Nanoemulsions (NEs) are emerging as attractive injecting fluids for enhanced oil recovery because of their abilities to reduce interfacial tension, alter the rock wettability, improve the mobility ratio, become miscible with trapped crude oil, plug the pores, etc. The present study deals with the formulation, characterization, and performance of alumina (Al2O3) nanoparticle-aided AOS (alpha-olefin sulfonate) surfactant stabilized oil in water NEs in improving oil recovery. Dynamic light scattering (DLS) confirms the dispersion of nanoscale oil droplets with an average size of 192 nm and 172 nm for NEs stabilized by AOS surfactant and Al2O3 nanoparticle-aided surfactant, respectively. The corresponding Zeta potential (ζ) values are −60.2 mV and −63.4 mV, which indicate the higher kinetic stability of the NEs. The phase behaviour study shows a stable middle-phase emulsion with 0.75 wt% surfactant at optimum salinity of 0.5 wt% NaCl and the IFT values in the 10−5 mN/m range as measured by Chun Huh equation.

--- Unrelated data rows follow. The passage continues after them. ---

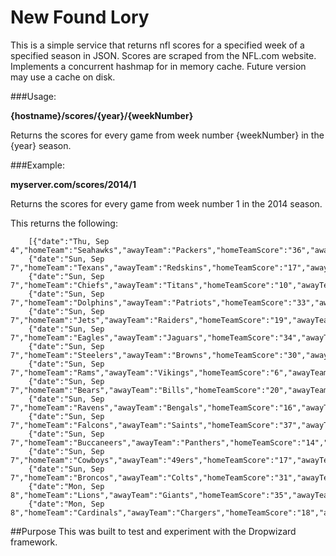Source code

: # New Found Lory

This is a simple service that returns nfl scores for a specified week of a specified season in JSON. Scores are scraped 
from the NFL.com website. Implements a concurrent hashmap for in memory cache. Future version may use a cache on disk.

###Usage: 

**{hostname}/scores/{year}/{weekNumber}**

Returns the scores for every game from week number {weekNumber} in the {year} season. 

###Example:

**myserver.com/scores/2014/1**

Returns the scores for every game from week number 1 in the 2014 season.

This returns the following:
        
        [{"date":"Thu, Sep 4","homeTeam":"Seahawks","awayTeam":"Packers","homeTeamScore":"36","awayTeamScore":"16"},
        {"date":"Sun, Sep 7","homeTeam":"Texans","awayTeam":"Redskins","homeTeamScore":"17","awayTeamScore":"6"},
        {"date":"Sun, Sep 7","homeTeam":"Chiefs","awayTeam":"Titans","homeTeamScore":"10","awayTeamScore":"26"},
        {"date":"Sun, Sep 7","homeTeam":"Dolphins","awayTeam":"Patriots","homeTeamScore":"33","awayTeamScore":"20"},
        {"date":"Sun, Sep 7","homeTeam":"Jets","awayTeam":"Raiders","homeTeamScore":"19","awayTeamScore":"14"},
        {"date":"Sun, Sep 7","homeTeam":"Eagles","awayTeam":"Jaguars","homeTeamScore":"34","awayTeamScore":"17"},
        {"date":"Sun, Sep 7","homeTeam":"Steelers","awayTeam":"Browns","homeTeamScore":"30","awayTeamScore":"27"},
        {"date":"Sun, Sep 7","homeTeam":"Rams","awayTeam":"Vikings","homeTeamScore":"6","awayTeamScore":"34"},
        {"date":"Sun, Sep 7","homeTeam":"Bears","awayTeam":"Bills","homeTeamScore":"20","awayTeamScore":"23"},
        {"date":"Sun, Sep 7","homeTeam":"Ravens","awayTeam":"Bengals","homeTeamScore":"16","awayTeamScore":"23"},
        {"date":"Sun, Sep 7","homeTeam":"Falcons","awayTeam":"Saints","homeTeamScore":"37","awayTeamScore":"34"},
        {"date":"Sun, Sep 7","homeTeam":"Buccaneers","awayTeam":"Panthers","homeTeamScore":"14","awayTeamScore":"20"},
        {"date":"Sun, Sep 7","homeTeam":"Cowboys","awayTeam":"49ers","homeTeamScore":"17","awayTeamScore":"28"},
        {"date":"Sun, Sep 7","homeTeam":"Broncos","awayTeam":"Colts","homeTeamScore":"31","awayTeamScore":"24"},
        {"date":"Mon, Sep 8","homeTeam":"Lions","awayTeam":"Giants","homeTeamScore":"35","awayTeamScore":"14"},
        {"date":"Mon, Sep 8","homeTeam":"Cardinals","awayTeam":"Chargers","homeTeamScore":"18","awayTeamScore":"17"}]


##Purpose
This was built to test and experiment with the Dropwizard framework. 

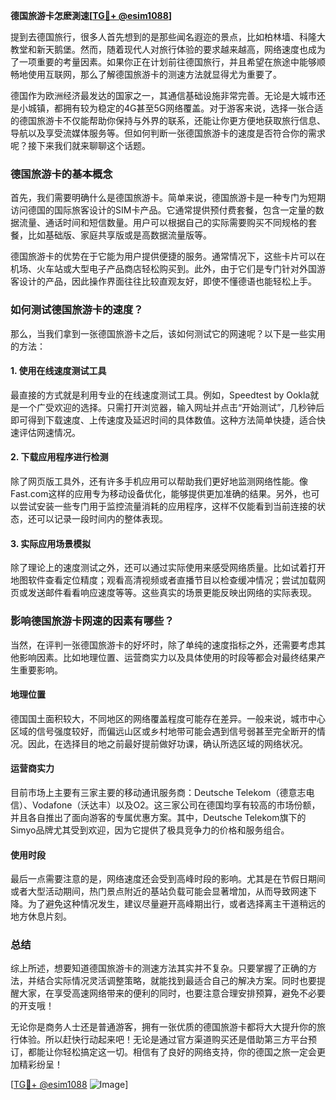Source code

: **德国旅游卡怎麽測速[[TG💪+ @esim1088](https://t.me/s/esim1088)]**

提到去德国旅行，很多人首先想到的是那些闻名遐迩的景点，比如柏林墙、科隆大教堂和新天鹅堡。然而，随着现代人对旅行体验的要求越来越高，网络速度也成为了一项重要的考量因素。如果你正在计划前往德国旅行，并且希望在旅途中能够顺畅地使用互联网，那么了解德国旅游卡的测速方法就显得尤为重要了。

德国作为欧洲经济最发达的国家之一，其通信基础设施非常完善。无论是大城市还是小城镇，都拥有较为稳定的4G甚至5G网络覆盖。对于游客来说，选择一张合适的德国旅游卡不仅能帮助你保持与外界的联系，还能让你更方便地获取旅行信息、导航以及享受流媒体服务等。但如何判断一张德国旅游卡的速度是否符合你的需求呢？接下来我们就来聊聊这个话题。

### 德国旅游卡的基本概念

首先，我们需要明确什么是德国旅游卡。简单来说，德国旅游卡是一种专门为短期访问德国的国际旅客设计的SIM卡产品。它通常提供预付费套餐，包含一定量的数据流量、通话时间和短信数量。用户可以根据自己的实际需要购买不同规格的套餐，比如基础版、家庭共享版或是高数据流量版等。

德国旅游卡的优势在于它能为用户提供便捷的服务。通常情况下，这些卡片可以在机场、火车站或大型电子产品商店轻松购买到。此外，由于它们是专门针对外国游客设计的产品，因此操作界面往往比较直观友好，即使不懂德语也能轻松上手。

### 如何测试德国旅游卡的速度？

那么，当我们拿到一张德国旅游卡之后，该如何测试它的网速呢？以下是一些实用的方法：

#### 1. 使用在线速度测试工具
最直接的方式就是利用专业的在线速度测试工具。例如，Speedtest by Ookla就是一个广受欢迎的选择。只需打开浏览器，输入网址并点击“开始测试”，几秒钟后即可得到下载速度、上传速度及延迟时间的具体数值。这种方法简单快捷，适合快速评估网速情况。

#### 2. 下载应用程序进行检测
除了网页版工具外，还有许多手机应用可以帮助我们更好地监测网络性能。像Fast.com这样的应用专为移动设备优化，能够提供更加准确的结果。另外，也可以尝试安装一些专门用于监控流量消耗的应用程序，这样不仅能看到当前连接的状态，还可以记录一段时间内的整体表现。

#### 3. 实际应用场景模拟
除了理论上的速度测试之外，还可以通过实际使用来感受网络质量。比如试着打开地图软件查看定位精度；观看高清视频或者直播节目以检查缓冲情况；尝试加载网页或发送邮件看看响应速度等等。这些真实的场景更能反映出网络的实际表现。

### 影响德国旅游卡网速的因素有哪些？

当然，在评判一张德国旅游卡的好坏时，除了单纯的速度指标之外，还需要考虑其他影响因素。比如地理位置、运营商实力以及具体使用的时段等都会对最终结果产生重要影响。

#### 地理位置
德国国土面积较大，不同地区的网络覆盖程度可能存在差异。一般来说，城市中心区域的信号强度较好，而偏远山区或乡村地带可能会遇到信号弱甚至完全断开的情况。因此，在选择目的地之前最好提前做好功课，确认所选区域的网络状况。

#### 运营商实力
目前市场上主要有三家主要的移动通讯服务商：Deutsche Telekom（德意志电信）、Vodafone（沃达丰）以及O2。这三家公司在德国均享有较高的市场份额，并且各自推出了面向游客的专属优惠方案。其中，Deutsche Telekom旗下的Simyo品牌尤其受到欢迎，因为它提供了极具竞争力的价格和服务组合。

#### 使用时段
最后一点需要注意的是，网络速度还会受到高峰时段的影响。尤其是在节假日期间或者大型活动期间，热门景点附近的基站负载可能会显著增加，从而导致网速下降。为了避免这种情况发生，建议尽量避开高峰期出行，或者选择离主干道稍远的地方休息片刻。

### 总结

综上所述，想要知道德国旅游卡的测速方法其实并不复杂。只要掌握了正确的方法，并结合实际情况灵活调整策略，就能找到最适合自己的解决方案。同时也要提醒大家，在享受高速网络带来的便利的同时，也要注意合理安排预算，避免不必要的开支哦！

无论你是商务人士还是普通游客，拥有一张优质的德国旅游卡都将大大提升你的旅行体验。所以赶快行动起来吧！无论是通过官方渠道购买还是借助第三方平台预订，都能让你轻松搞定这一切。相信有了良好的网络支持，你的德国之旅一定会更加精彩纷呈！

[[TG💪+ @esim1088](https://t.me/s/esim1088) ![Image](https://i.postimg.cc/4NQfJmqS/Snipaste-2025-05-13-00-14-12.png)]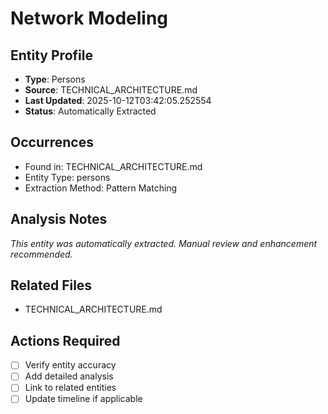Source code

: # Network Modeling

## Entity Profile
- **Type**: Persons
- **Source**: TECHNICAL_ARCHITECTURE.md
- **Last Updated**: 2025-10-12T03:42:05.252554
- **Status**: Automatically Extracted

## Occurrences
- Found in: TECHNICAL_ARCHITECTURE.md
- Entity Type: persons
- Extraction Method: Pattern Matching

## Analysis Notes
*This entity was automatically extracted. Manual review and enhancement recommended.*

## Related Files
- TECHNICAL_ARCHITECTURE.md

## Actions Required
- [ ] Verify entity accuracy
- [ ] Add detailed analysis
- [ ] Link to related entities
- [ ] Update timeline if applicable
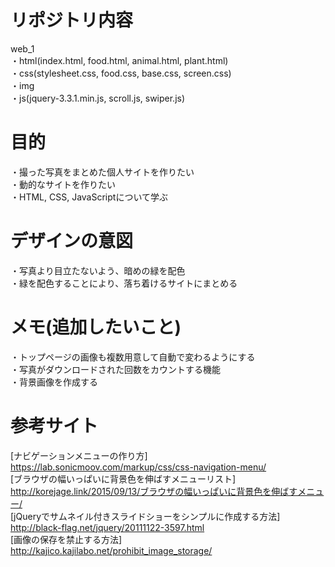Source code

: # リポジトリ内容  
web_1  
・html(index.html, food.html, animal.html, plant.html)   
・css(stylesheet.css, food.css, base.css, screen.css)  
・img  
・js(jquery-3.3.1.min.js, scroll.js, swiper.js)  

# 目的
・撮った写真をまとめた個人サイトを作りたい  
・動的なサイトを作りたい  
・HTML, CSS, JavaScriptについて学ぶ  

# デザインの意図
・写真より目立たないよう、暗めの緑を配色  
・緑を配色することにより、落ち着けるサイトにまとめる  

# メモ(追加したいこと)  
・トップページの画像も複数用意して自動で変わるようにする  
・写真がダウンロードされた回数をカウントする機能  
・背景画像を作成する     

# 参考サイト  
[ナビゲーションメニューの作り方]  
https://lab.sonicmoov.com/markup/css/css-navigation-menu/  
[ブラウザの幅いっぱいに背景色を伸ばすメニューリスト]  
http://korejage.link/2015/09/13/ブラウザの幅いっぱいに背景色を伸ばすメニュー/  
[jQueryでサムネイル付きスライドショーをシンプルに作成する方法]  
http://black-flag.net/jquery/20111122-3597.html  
[画像の保存を禁止する方法]  
http://kajico.kajilabo.net/prohibit_image_storage/
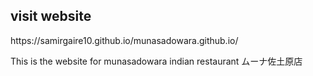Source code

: <h2> visit  website </h2>
https://samirgaire10.github.io/munasadowara.github.io/

This is the website for munasadowara indian restaurant
ムーナ佐土原店　

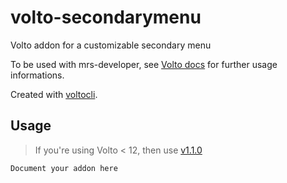 # volto-secondarymenu

Volto addon for a customizable secondary menu
  
To be used with mrs-developer, see [Volto docs](https://docs.voltocms.com/customizing/add-ons/) for further usage informations.

Created with [voltocli](https://github.com/nzambello/voltocli).


## Usage

> If you're using Volto < 12, then use [v1.1.0](https://github.com/collective/volto-secondarymenu/tree/v1.1.0)

`Document your addon here`
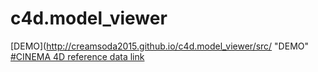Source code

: # c4d.model_viewer

[DEMO](http://creamsoda2015.github.io/c4d.model_viewer/src/ "DEMO"
[#CINEMA 4D reference data link](http://www.cr-market.com/?p=1233 "CINEMA 4D reference data link")

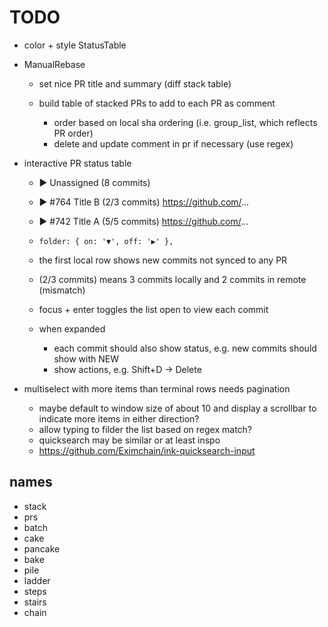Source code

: # TODO


- color + style StatusTable

- ManualRebase
  - set nice PR title and summary (diff stack table)

  - build table of stacked PRs to add to each PR as comment
    - order based on local sha ordering (i.e. group_list, which reflects PR order)
    - delete and update comment in pr if necessary (use regex)


- interactive PR status table
  - ▶ Unassigned (8 commits)
  - ▶ #764 Title B (2/3 commits)  https://github.com/...
  - ▶ #742 Title A (5/5 commits)  https://github.com/...

  - `folder: { on: '▼', off: '▶' },`
  - the first local row shows new commits not synced to any PR
  - (2/3 commits) means 3 commits locally and 2 commits in remote (mismatch)
  - focus + enter toggles the list open to view each commit
  - when expanded
    - each commit should also show status, e.g. new commits should show with NEW
    - show actions, e.g. Shift+D -> Delete


- multiselect with more items than terminal rows needs pagination
  - maybe default to window size of about 10 and display a scrollbar to indicate more items in either direction?
  - allow typing to filder the list based on regex match?
  - quicksearch may be similar or at least inspo
  - https://github.com/Eximchain/ink-quicksearch-input

## names

- stack
- prs
- batch
- cake
- pancake
- bake
- pile
- ladder
- steps
- stairs
- chain
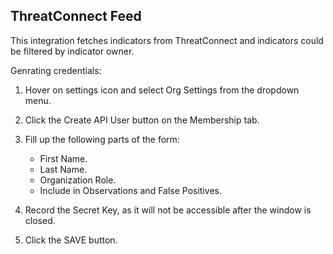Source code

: ## ThreatConnect Feed
This integration fetches indicators from ThreatConnect and indicators could be filtered by indicator owner.

Genrating credentials:

1. Hover on settings icon and select Org Settings from the dropdown menu.

2. Click the Create API User button on the Membership tab.

3. Fill up the following parts of the form:
    - First Name.
    - Last Name.
    - Organization Role.
    - Include in Observations and False Positives.
    
4. Record the Secret Key, as it will not be accessible after the window is closed.

5. Click the SAVE button.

On the other hand, the IFT between decane and nanoemulsion measured at 343 K by pendant drop is observed to be 26.42 mN/m, which is further reduced to 13.89 mN/m by inducing nanoparticles into the nanoemulsion. The NEs have significant potential to alter the wettability of sandstone rock from oil-wet to water-wet. It has been observed that the formulated NEs have good miscibility with crude oil, and the viscosity of crude oil is reduced significantly, which implies an improvement in displacement efficiency. Core flooding studies on two cores were performed by injecting both the formulated slugs to test their effectiveness in improving oil recovery. The injection of one pore volume of AOS-stabilized nanoemulsion and Al2O3 assisted AOS stabilized nanoemulsion increased oil recovery by 17.71 % and 23.97 % respectively over conventional water flooding.